The author argues that since global markets offer enough opportunities for firms to maximize their revenues from multiple locations, there is no specific need for a firm to be located in say, the United States, to contribute to the American economy. He cites the examples of firms like Warner-Chilcott Plc. that is based in the UK but has a majority of its operations in the US. Similarly, companies can operate from the US but have significant interests worldwide. This is the premise behind Rupert Murdoch’s News Corporation that was essentially based out of Australia but was relocated to the US in 2004 to readily access the American investors there.
Hence, the reasoning is that companies can be located anywhere in the world and take advantage of the lower costs of manufacturing offered in one country and the costs of doing business in another country may be conducive to the firm having its administrative work done there.
The author’s contention is certainly sound and can be viewed as an extension of the globalization-based theme of global corporations. Where Desai scores is his novel thesis that a firm can have multiple national identities and can have homes in several countries and this confluence of manufacturing base, capital attraction base, and marketing base can lead to synergies that augur well for the company as well as for the countries in which it operates.
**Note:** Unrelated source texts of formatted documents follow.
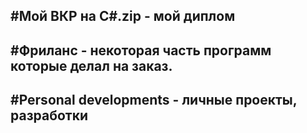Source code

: 
#Мой ВКР на C#.zip - мой диплом
---
#Фриланс - некоторая часть программ которые делал на заказ. 
---
#Personal developments - личные проекты, разработки
---
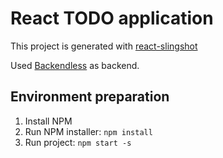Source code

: # React TODO application

This project is generated with [react-slingshot](https://github.com/coryhouse/react-slingshot)

Used [Backendless](https://backendless.com/) as backend.

## Environment preparation

1. Install NPM
2. Run NPM installer: `npm install`
3. Run project: `npm start -s`
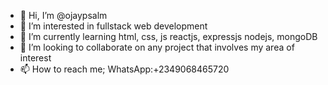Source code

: - 👋 Hi, I’m @ojaypsalm
- 👀 I’m interested in fullstack web development 
- 🌱 I’m currently learning html, css, js reactjs, expressjs nodejs, mongoDB
- 💞️ I’m looking to collaborate on any project that involves my area of interest
- 📫 How to reach me; WhatsApp:+2349068465720

<!---
ojaypsalm/ojaypsalm is a ✨ special ✨ repository because its `README.md` (this file) appears on your GitHub profile.
You can click the Preview link to take a look at your changes.
--->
I tend to agree with the author’s point and based on the experiences of companies like Unilever that operate out of multiple locations and have a base in several countries around the globe, there is a case for the truly global firm to be profitable. With the increasing spread of globalization and the movement of global capital that is blind to geography and culture, it is but natural that global firms would emerge and engage in productive activities.
As pointed above, Unilever is one firm that has successfully leveraged on its presence in multiple countries to capitalize on Ricardo’s “Theory of Comparative advantage” that was originally proposed as an argument for free trade, but, can now be extended to cover the topic of globalization of business activities of the firms like Unilever. For instance, Unilever has a presence in almost all the countries that are members of the WTO (World Trade Organization). And though the headquarters is in the Netherlands, the firm enjoys the benefit of lower cost of resources wherever it can source them cheaply, lower operating costs wherever it can produce competitively and access to global capital wherever capital is available.
In conclusion, the current economic downturn should not affect the emergence of the global firm. Instead, the global firms must use this crisis as an opportunity to provide better goods and services for lesser costs so that the global economy as a whole benefit in the process.
List of References
Desai, M. (2008). The Decentering of the Global Firm. Harvard Business Review. 1-3.
Ricardo, D. (1920). The Theory of Comparative advantage. New York: Free Press.